Mr Houghton’s argument
[10] In his written submissions for the appellant, Mr Carruthers QC advanced three crisp arguments. As he developed these, they synthesised into two:
- (a) as a matter of law, Mr Houghton’s claim for compensation under s 56 is not a proceeding against the respondents “for negligence, default, breach of duty, or breach of trust” in connection with the Feltex offer to the public. It therefore does not come within the ambit of s 63 and relief under that section is not available to the respondents; and
- (b) as a matter of fact, even if relief under s 63 was available to the respondents, the Supreme Court’s judgment precludes the respondents from that relief.
[11] This second argument relies on the following part of the Supreme Court’s judgment:[4]
If the directors knew as at 2 June 2004 that the FY04 revenue forecast was no longer the most probable outcome based on the assumptions stated in the prospectus or that the assumptions were not reasonable assumptions, then they knew that the FY04 revenue forecast was a misleading statement, i.e. it was untrue. They cannot claim they had reasonable grounds for believing it was a true statement when they knew it was not. They may be able to establish that they believed it was untrue only to an immaterial extent, but s 56(3)(c) does not provide a defence in those circumstances as the Court of Appeal found.
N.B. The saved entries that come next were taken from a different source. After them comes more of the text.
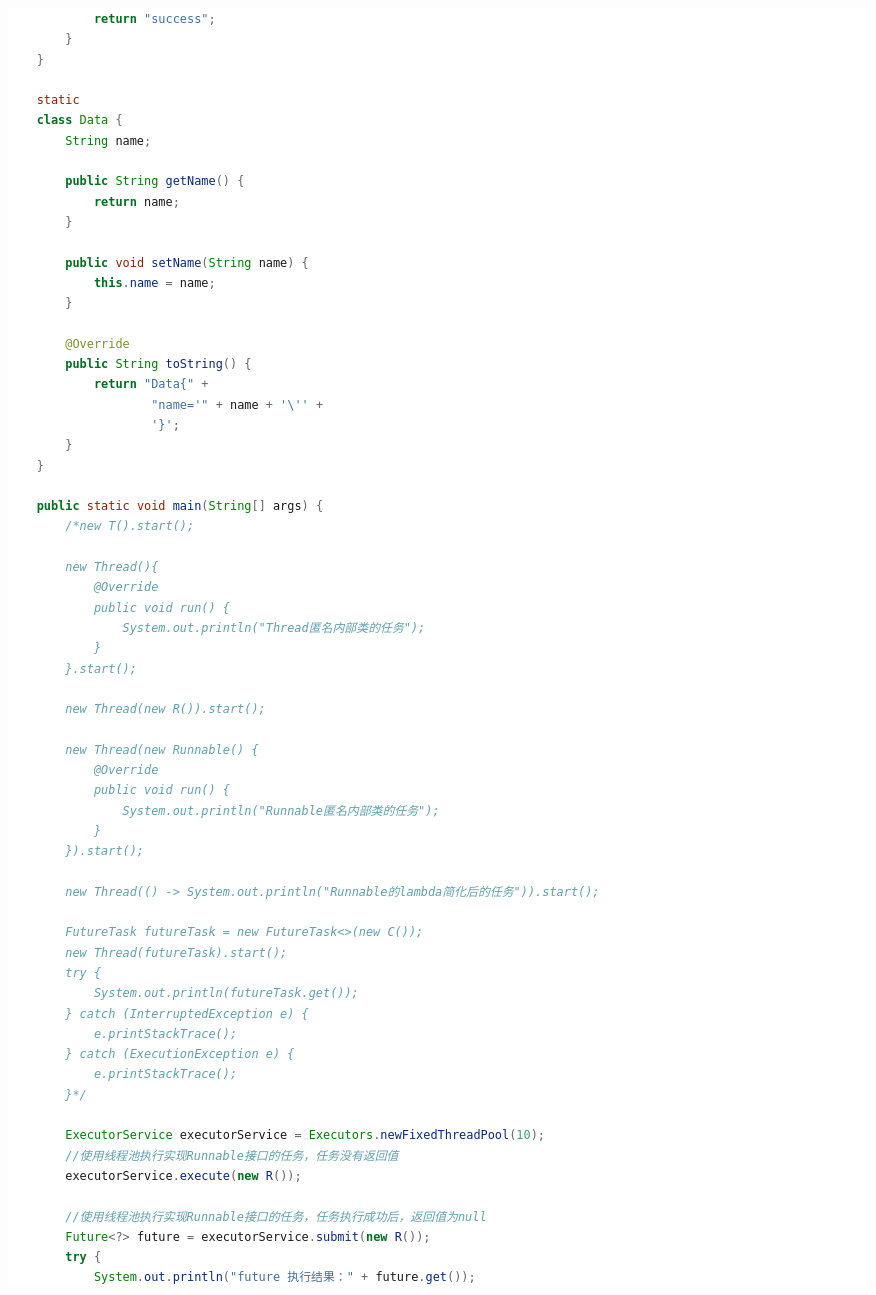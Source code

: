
 ```java
            return "success";
        }
    }

    static
    class Data {
        String name;

        public String getName() {
            return name;
        }

        public void setName(String name) {
            this.name = name;
        }

        @Override
        public String toString() {
            return "Data{" +
                    "name='" + name + '\'' +
                    '}';
        }
    }

    public static void main(String[] args) {
        /*new T().start();

        new Thread(){
            @Override
            public void run() {
                System.out.println("Thread匿名内部类的任务");
            }
        }.start();

        new Thread(new R()).start();

        new Thread(new Runnable() {
            @Override
            public void run() {
                System.out.println("Runnable匿名内部类的任务");
            }
        }).start();

        new Thread(() -> System.out.println("Runnable的lambda简化后的任务")).start();

        FutureTask futureTask = new FutureTask<>(new C());
        new Thread(futureTask).start();
        try {
            System.out.println(futureTask.get());
        } catch (InterruptedException e) {
            e.printStackTrace();
        } catch (ExecutionException e) {
            e.printStackTrace();
        }*/

        ExecutorService executorService = Executors.newFixedThreadPool(10);
        //使用线程池执行实现Runnable接口的任务，任务没有返回值
        executorService.execute(new R());

        //使用线程池执行实现Runnable接口的任务，任务执行成功后，返回值为null
        Future<?> future = executorService.submit(new R());
        try {
            System.out.println("future 执行结果：" + future.get());
```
We also agree with the Court of Appeal that the contrast between s 56(3)(c) and the equivalent provision in s 58, which expressly refers to immateriality, supports the proposition that s 56(3)(c) does not apply where the issuer, directors and promoter knew a statement was untrue but reasonably believed it was immaterially untrue.
Mr Houghton argues that the words we have emphasised preclude any possibility of the respondents obtaining relief under s 63. Because the Supreme Court has held the respondent directors did not have “reasonable grounds” for believing the statement was true, it is not possible for them now to argue they “acted honestly and reasonably” in relation to that statement. As a matter of fact, a person who lacks reasonable grounds for belief in the truth of a statement cannot also be considered to have acted reasonably and honestly. Lacking reasonable grounds for belief is by definition dishonest and unreasonable.
[12] We will term these, respectively, the legal and factual arguments. For the different reasons that follow, neither of these arguments can succeed.
The legal argument
[13] Mr Carruthers began by outlining what he said was the structure of the relevant provisions in Part 2 of the Act. Sections 55–57A deal with civil liability, ss 58–60 with criminal liability, and ss 61–65 with a third and different category of liability. Mr Carruthers’ written submissions categorised this as “liability for special relationships”.
[14] Mr Carruthers described s 56 as a completely self contained provision. Section 56(1) imposes liability on the respondents. Section 56(3)(c) provides the defence which the Supreme Court has held is not available to the respondent directors. Moving to ss 61–65, Mr Carruthers argued that the relief from liability for “negligence, default, breach of duty, or breach of trust” available under s 63 can only refer to liability arising under ss 61–62 because those sections employ exactly the same language (or, in the case of s 62, just the words “liability for breach of trust”).
[15] The flaw in this argument was pointed out by counsel for the respondents: ss 61–62 do not impose liability. They prohibit certain insurance covers and permit other covers. Any indemnity given in breach of s 61 is void: s 61(2). And s 62 voids certain liability exempting provisions in deeds or contracts relating to debt or participatory securities.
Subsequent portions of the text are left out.